Doc style nit: This is a property, not a method, so it should be described as a noun and not a verb.

What is "This" in the next sentence? Should say something like "If this is non-zero, the websocket will send a ping every ping_interval seconds".

We should probably explain somewhere the relationship between these ping_interval properties and the corresponding websocket_ping_interval app setting if it's not already clear.

bdarnell · 2025-03-20T20:32:15Z

tornado/websocket.py

            return timeout
-        assert self.ping_interval is not None
-        return max(3 * self.ping_interval, 30)
+        return max(self.ping_interval, 30)


This disagrees with the docs, which say min instead of max. It needs to be min to satisfy the new rule.

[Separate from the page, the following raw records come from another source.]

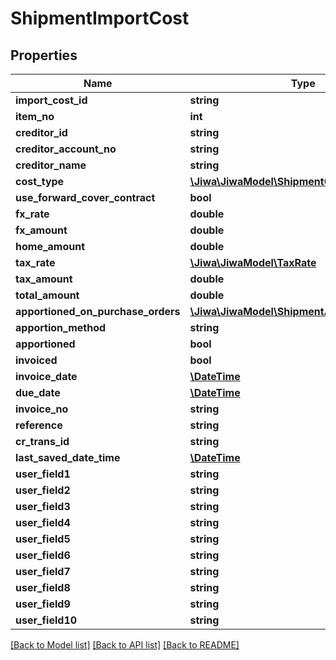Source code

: # ShipmentImportCost

## Properties
Name | Type | Description | Notes
------------ | ------------- | ------------- | -------------
**import_cost_id** | **string** |  | [optional] 
**item_no** | **int** |  | [optional] 
**creditor_id** | **string** |  | [optional] 
**creditor_account_no** | **string** |  | [optional] 
**creditor_name** | **string** |  | [optional] 
**cost_type** | [**\Jiwa\JiwaModel\ShipmentCostType**](ShipmentCostType.md) |  | [optional] 
**use_forward_cover_contract** | **bool** |  | [optional] 
**fx_rate** | **double** |  | [optional] 
**fx_amount** | **double** |  | [optional] 
**home_amount** | **double** |  | [optional] 
**tax_rate** | [**\Jiwa\JiwaModel\TaxRate**](TaxRate.md) |  | [optional] 
**tax_amount** | **double** |  | [optional] 
**total_amount** | **double** |  | [optional] 
**apportioned_on_purchase_orders** | [**\Jiwa\JiwaModel\ShipmentApportionedCost[]**](ShipmentApportionedCost.md) |  | [optional] 
**apportion_method** | **string** |  | [optional] 
**apportioned** | **bool** |  | [optional] 
**invoiced** | **bool** |  | [optional] 
**invoice_date** | [**\DateTime**](\DateTime.md) |  | [optional] 
**due_date** | [**\DateTime**](\DateTime.md) |  | [optional] 
**invoice_no** | **string** |  | [optional] 
**reference** | **string** |  | [optional] 
**cr_trans_id** | **string** |  | [optional] 
**last_saved_date_time** | [**\DateTime**](\DateTime.md) |  | [optional] 
**user_field1** | **string** |  | [optional] 
**user_field2** | **string** |  | [optional] 
**user_field3** | **string** |  | [optional] 
**user_field4** | **string** |  | [optional] 
**user_field5** | **string** |  | [optional] 
**user_field6** | **string** |  | [optional] 
**user_field7** | **string** |  | [optional] 
**user_field8** | **string** |  | [optional] 
**user_field9** | **string** |  | [optional] 
**user_field10** | **string** |  | [optional] 

[[Back to Model list]](../README.md#documentation-for-models) [[Back to API list]](../README.md#documentation-for-api-endpoints) [[Back to README]](../README.md)


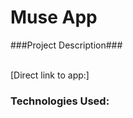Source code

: 
<h1>Muse App</h1>



###Project Description### <br><br>




[Direct link to app:]


<h3>Technologies Used:</h3>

Should that 30 even be there at all? I think it would be simplest and most consistent to just say that if ping_interval is set, ping_timeout defaults to ping_interval (and ping_timeout can be explicitly set to any value <= ping_interval if desired)

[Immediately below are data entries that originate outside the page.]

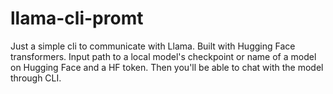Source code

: # llama-cli-promt
Just a simple cli to communicate with Llama.
Built with Hugging Face transformers.
Input path to a local model's checkpoint or name of a model on Hugging Face and a HF token.
Then you'll be able to chat with the model through CLI.
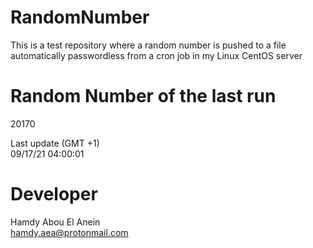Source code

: # RandomNumber    
This is a test repository where a random number is pushed to a file automatically passwordless from a cron job in my Linux CentOS server    
# Random Number of the last run   
20170
      
Last update (GMT +1)    
09/17/21 04:00:01
# Developer    
Hamdy Abou El Anein   
hamdy.aea@protonmail.com
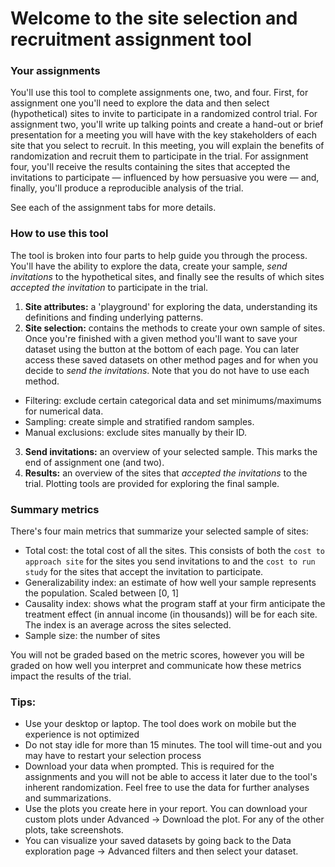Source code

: # Welcome to the site selection and recruitment assignment tool
### Your assignments

You'll use this tool to complete assignments one, two, and four. First, for assignment one you'll need to explore the data and then select (hypothetical) sites to invite to participate in a randomized control trial. For assignment two, you'll write up talking points and create a hand-out or brief presentation for a meeting you will have with the key stakeholders of each site that you select to recruit. In this meeting, you will explain the benefits of randomization and recruit them to participate in the trial. For assignment four, you'll receive the results containing the sites that accepted the invitations to participate — influenced by how persuasive you were  — and, finally, you'll produce a reproducible analysis of the trial.

See each of the assignment tabs for more details.

### How to use this tool
The tool is broken into four parts to help guide you through the process. You'll have the ability to explore the data, create your sample, _send invitations_ to the hypothetical sites, and finally see the results of which sites _accepted the invitation_ to participate in the trial.

1. **Site attributes:** a 'playground' for exploring the data, understanding its definitions and finding underlying patterns.
2. **Site selection:** contains the methods to create your own sample of sites. Once you're finished with a given method you'll want to save your dataset using the button at the bottom of each page. You can later access these saved datasets on other method pages and for when you decide to _send the invitations_. Note that you do not have to use each method.
  - Filtering: exclude certain categorical data and set minimums/maximums for numerical data.
  - Sampling: create simple and stratified random samples.
  - Manual exclusions: exclude sites manually by their ID.
3. **Send invitations:** an overview of your selected sample. This marks the end of assignment one (and two).
4. **Results:** an overview of the sites that _accepted the invitations_ to the trial. Plotting tools are provided for exploring the final sample.

### Summary metrics
There's four main metrics that summarize your selected sample of sites:
- Total cost: the total cost of all the sites. This consists of both the `cost to approach site` for the sites you send invitations to and the `cost to run study` for the sites that accept the invitation to participate.
- Generalizability index: an estimate of how well your sample represents the population. Scaled between [0, 1]
- Causality index: shows what the program staff at your firm anticipate the treatment effect (in annual income (in thousands)) will be for each site. The index is an average across the sites selected.
- Sample size: the number of sites

You will not be graded based on the metric scores, however you will be graded on how well you interpret and communicate how these metrics impact the results of the trial.

### Tips: 
- Use your desktop or laptop. The tool does work on mobile but the experience is not optimized
- Do not stay idle for more than 15 minutes. The tool will time-out and you may have to restart your selection process
- Download your data when prompted. This is required for the assignments and you will not be able to access it later due to the tool's inherent randomization. Feel free to use the data for further analyses and summarizations.
- Use the plots you create here in your report. You can download your custom plots under Advanced -> Download the plot. For any of the other plots, take screenshots.
- You can visualize your saved datasets by going back to the Data exploration page -> Advanced filters and then select your dataset.

<br>
<br>
<br>
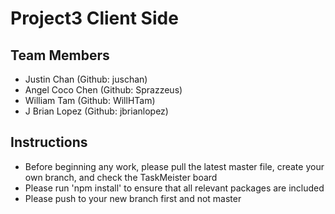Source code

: # Project3 Client Side

## Team Members
* Justin Chan (Github: juschan)
* Angel Coco Chen (Github: Sprazzeus)
* William Tam (Github: WillHTam)
* J Brian Lopez (Github: jbrianlopez)

## Instructions
* Before beginning any work, please pull the latest master file, create your own branch, and check the TaskMeister board
* Please run 'npm install' to ensure that all relevant packages are included
* Please push to your new branch first and not master

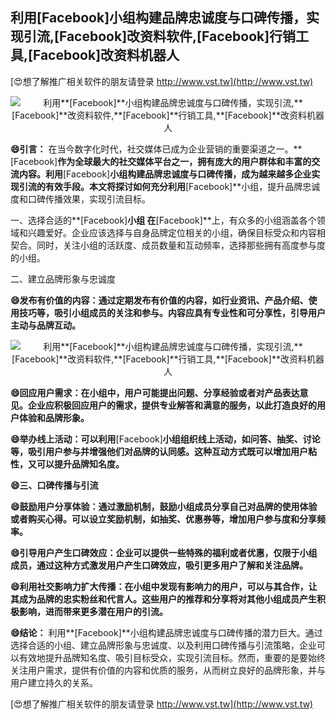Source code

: ## **利用**[Facebook]**小组构建品牌忠诚度与口碑传播，实现引流,**[Facebook]**改资料软件,**[Facebook]**行销工具,**[Facebook]**改资料机器人**

[😍想了解推广相关软件的朋友请登录 http://www.vst.tw](http://www.vst.tw)

 <center><img src="https://vst.tw/MP4/tuiguang/png/2.png" alt="利用**[Facebook]**小组构建品牌忠诚度与口碑传播，实现引流,**[Facebook]**改资料软件,**[Facebook]**行销工具,**[Facebook]**改资料机器人"></center>

**😄引言：**
在当今数字化时代，社交媒体已成为企业营销的重要渠道之一。**[Facebook]**作为全球最大的社交媒体平台之一，拥有庞大的用户群体和丰富的交流内容。利用**[Facebook]**小组构建品牌忠诚度与口碑传播，成为越来越多企业实现引流的有效手段。本文将探讨如何充分利用**[Facebook]**小组，提升品牌忠诚度和口碑传播效果，实现引流目标。

一、选择合适的**[Facebook]**小组
在**[Facebook]**上，有众多的小组涵盖各个领域和兴趣爱好。企业应该选择与自身品牌定位相关的小组，确保目标受众和内容相契合。同时，关注小组的活跃度、成员数量和互动频率，选择那些拥有高度参与度的小组。

二、建立品牌形象与忠诚度

**😄发布有价值的内容：通过定期发布有价值的内容，如行业资讯、产品介绍、使用技巧等，吸引小组成员的关注和参与。内容应具有专业性和可分享性，引导用户主动与品牌互动。**

 <center><img src="https://vst.tw/MP4/tuiguang/png/4.png" alt="利用**[Facebook]**小组构建品牌忠诚度与口碑传播，实现引流,**[Facebook]**改资料软件,**[Facebook]**行销工具,**[Facebook]**改资料机器人"></center>

**😄回应用户需求：在小组中，用户可能提出问题、分享经验或者对产品表达意见。企业应积极回应用户的需求，提供专业解答和满意的服务，以此打造良好的用户体验和品牌形象。**

**😄举办线上活动：可以利用**[Facebook]**小组组织线上活动，如问答、抽奖、讨论等，吸引用户参与并增强他们对品牌的认同感。这种互动方式既可以增加用户粘性，又可以提升品牌知名度。**

**😄三、口碑传播与引流**

**😄鼓励用户分享体验：通过激励机制，鼓励小组成员分享自己对品牌的使用体验或者购买心得。可以设立奖励机制，如抽奖、优惠券等，增加用户参与度和分享频率。**

**😄引导用户产生口碑效应：企业可以提供一些特殊的福利或者优惠，仅限于小组成员，通过这种方式激发用户产生口碑效应，吸引更多用户了解和关注品牌。**

**😄利用社交影响力扩大传播：在小组中发现有影响力的用户，可以与其合作，让其成为品牌的忠实粉丝和代言人。这些用户的推荐和分享将对其他小组成员产生积极影响，进而带来更多潜在用户的引流。**

**😄结论：**
利用**[Facebook]**小组构建品牌忠诚度与口碑传播的潜力巨大。通过选择合适的小组、建立品牌形象与忠诚度、以及利用口碑传播与引流策略，企业可以有效地提升品牌知名度、吸引目标受众，实现引流目标。然而，重要的是要始终关注用户需求，提供有价值的内容和优质的服务，从而树立良好的品牌形象，并与用户建立持久的关系。

[😍想了解推广相关软件的朋友请登录 http://www.vst.tw](http://www.vst.tw)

Corrected the max (sorry).

Should that 30 even be there at all?

A reasonable ping interval might be 1 hour, but I don't think it would ever be reasonable for a websocket pong response to take longer than 30 seconds.

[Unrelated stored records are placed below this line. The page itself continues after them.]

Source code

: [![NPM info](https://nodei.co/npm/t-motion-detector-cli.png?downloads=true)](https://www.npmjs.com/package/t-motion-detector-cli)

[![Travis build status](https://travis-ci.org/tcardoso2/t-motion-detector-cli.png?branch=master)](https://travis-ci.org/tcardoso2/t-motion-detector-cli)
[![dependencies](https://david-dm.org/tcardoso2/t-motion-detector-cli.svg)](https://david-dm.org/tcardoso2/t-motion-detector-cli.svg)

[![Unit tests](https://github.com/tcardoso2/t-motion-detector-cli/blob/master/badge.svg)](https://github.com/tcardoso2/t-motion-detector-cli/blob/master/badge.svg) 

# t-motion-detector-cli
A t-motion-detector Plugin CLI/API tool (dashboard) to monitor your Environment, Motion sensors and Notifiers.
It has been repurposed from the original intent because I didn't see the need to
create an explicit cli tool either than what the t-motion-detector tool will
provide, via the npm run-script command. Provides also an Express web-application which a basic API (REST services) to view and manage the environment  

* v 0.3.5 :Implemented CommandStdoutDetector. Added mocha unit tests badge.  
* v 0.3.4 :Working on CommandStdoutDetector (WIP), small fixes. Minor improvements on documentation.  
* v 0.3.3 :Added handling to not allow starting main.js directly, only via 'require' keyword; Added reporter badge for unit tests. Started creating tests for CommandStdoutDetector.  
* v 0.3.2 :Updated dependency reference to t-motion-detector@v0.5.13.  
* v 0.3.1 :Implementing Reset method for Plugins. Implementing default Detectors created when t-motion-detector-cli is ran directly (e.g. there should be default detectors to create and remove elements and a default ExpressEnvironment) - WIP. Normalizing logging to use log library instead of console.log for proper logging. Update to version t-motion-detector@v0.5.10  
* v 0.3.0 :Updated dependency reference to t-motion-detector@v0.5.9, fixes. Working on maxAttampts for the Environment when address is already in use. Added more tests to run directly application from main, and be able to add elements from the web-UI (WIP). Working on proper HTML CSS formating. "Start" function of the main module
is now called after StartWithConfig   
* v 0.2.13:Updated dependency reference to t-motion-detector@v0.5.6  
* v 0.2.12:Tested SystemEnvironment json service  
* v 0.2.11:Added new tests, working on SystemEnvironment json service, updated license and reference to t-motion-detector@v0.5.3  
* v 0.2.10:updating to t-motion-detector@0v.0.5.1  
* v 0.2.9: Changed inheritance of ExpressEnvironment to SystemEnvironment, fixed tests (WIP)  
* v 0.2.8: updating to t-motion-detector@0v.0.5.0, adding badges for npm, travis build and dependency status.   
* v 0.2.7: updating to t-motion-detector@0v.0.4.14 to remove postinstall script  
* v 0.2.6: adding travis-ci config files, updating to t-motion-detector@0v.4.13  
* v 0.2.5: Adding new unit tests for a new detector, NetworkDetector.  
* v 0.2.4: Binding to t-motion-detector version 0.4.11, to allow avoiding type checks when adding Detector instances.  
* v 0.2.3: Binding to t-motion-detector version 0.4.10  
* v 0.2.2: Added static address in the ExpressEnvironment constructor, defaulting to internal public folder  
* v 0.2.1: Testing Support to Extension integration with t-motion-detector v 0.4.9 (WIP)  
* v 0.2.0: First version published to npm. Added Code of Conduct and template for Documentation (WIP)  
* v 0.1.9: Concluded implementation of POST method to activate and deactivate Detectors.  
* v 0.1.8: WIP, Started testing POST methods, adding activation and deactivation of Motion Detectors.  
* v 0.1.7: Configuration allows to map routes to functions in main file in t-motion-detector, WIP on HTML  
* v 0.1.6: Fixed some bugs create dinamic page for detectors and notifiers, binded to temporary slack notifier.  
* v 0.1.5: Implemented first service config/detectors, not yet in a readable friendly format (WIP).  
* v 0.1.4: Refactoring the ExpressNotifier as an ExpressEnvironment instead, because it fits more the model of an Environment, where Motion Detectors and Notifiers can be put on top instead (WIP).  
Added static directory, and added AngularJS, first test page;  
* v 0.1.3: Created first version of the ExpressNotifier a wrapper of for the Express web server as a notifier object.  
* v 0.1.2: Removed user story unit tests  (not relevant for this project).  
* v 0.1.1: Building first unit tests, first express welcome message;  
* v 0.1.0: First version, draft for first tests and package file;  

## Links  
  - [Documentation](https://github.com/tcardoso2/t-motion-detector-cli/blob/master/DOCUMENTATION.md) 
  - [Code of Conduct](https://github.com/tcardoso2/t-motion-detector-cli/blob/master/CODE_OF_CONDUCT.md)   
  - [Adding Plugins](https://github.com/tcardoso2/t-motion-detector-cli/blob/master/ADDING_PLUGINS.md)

A reasonable ping interval might be 1 hour, but I don't think it would ever be reasonable for a websocket pong response to take longer than 30 seconds.

Is an hour a reasonable ping interval? That's a long time to wait to detect a failed connection.

On the other side, it's not only about the time a response takes, it's about how long the device can go to sleep before the connection is broken. If my router will leave a connection open while my laptop/phone is asleep, I don't think we need to have a separate hard-coded timeout here.

Stepping back, applications don't really care about the details here as much as they care about the time from the connection breaking to the connection-close callback. So even though interval=3600,timeout=30 has a much lower timeout than interval=timeout=3600, it only cuts the time-to-detect in half. I think it feels reasonable to say "by default failed connections will be detected in 2x the interval in the worst case; adjust the timeout value if you want to" instead of picking a hard-coded limit here (especially when my expectation is that most people who use timeouts with websockets will want an interval closer to a minute than an hour).

bdarnell · 2025-03-20T20:37:59Z

tornado/websocket.py

-            and since_last_pong > self.ping_timeout
-        ):
-            self.close()
+        if interval <= 0:


This check should probably go in start_pinging so we don't create a task unnecessarily.

bdarnell · 2025-03-20T20:39:11Z

tornado/websocket.py

+            # make sure we received a pong within the timeout
+            if (
+                timeout > 0
+                # and ping_time - self.last_pong >= timeout


This doesn't look like it was supposed to be left commented.

bdarnell · 2025-03-20T20:45:29Z

tornado/websocket.py

+                # and ping_time - self.last_pong >= timeout
+                and (
+                    # pong took longer than the timeout
+                    self.last_pong - ping_time > timeout


This looks like it is only possible in edge cases: the timeout has passed, but before this coroutine could be rescheduled, the pong was received. I don't think that matters and we could simplify a little bit. I think last_pong could be replaced with a received_pong boolean that is set to false when we send a ping and to true when we receive a pong.

Removed this check (if the client responded slightly outside of the timeout but the server didn't check within this window, we might as well keep the connection open).

Replaced last_pong: int with _received_pong: bool.

bdarnell · 2025-03-20T20:47:13Z

tornado/websocket.py

+                return
+
+            # wait until the next scheduled ping
+            await asyncio.sleep(interval - timeout)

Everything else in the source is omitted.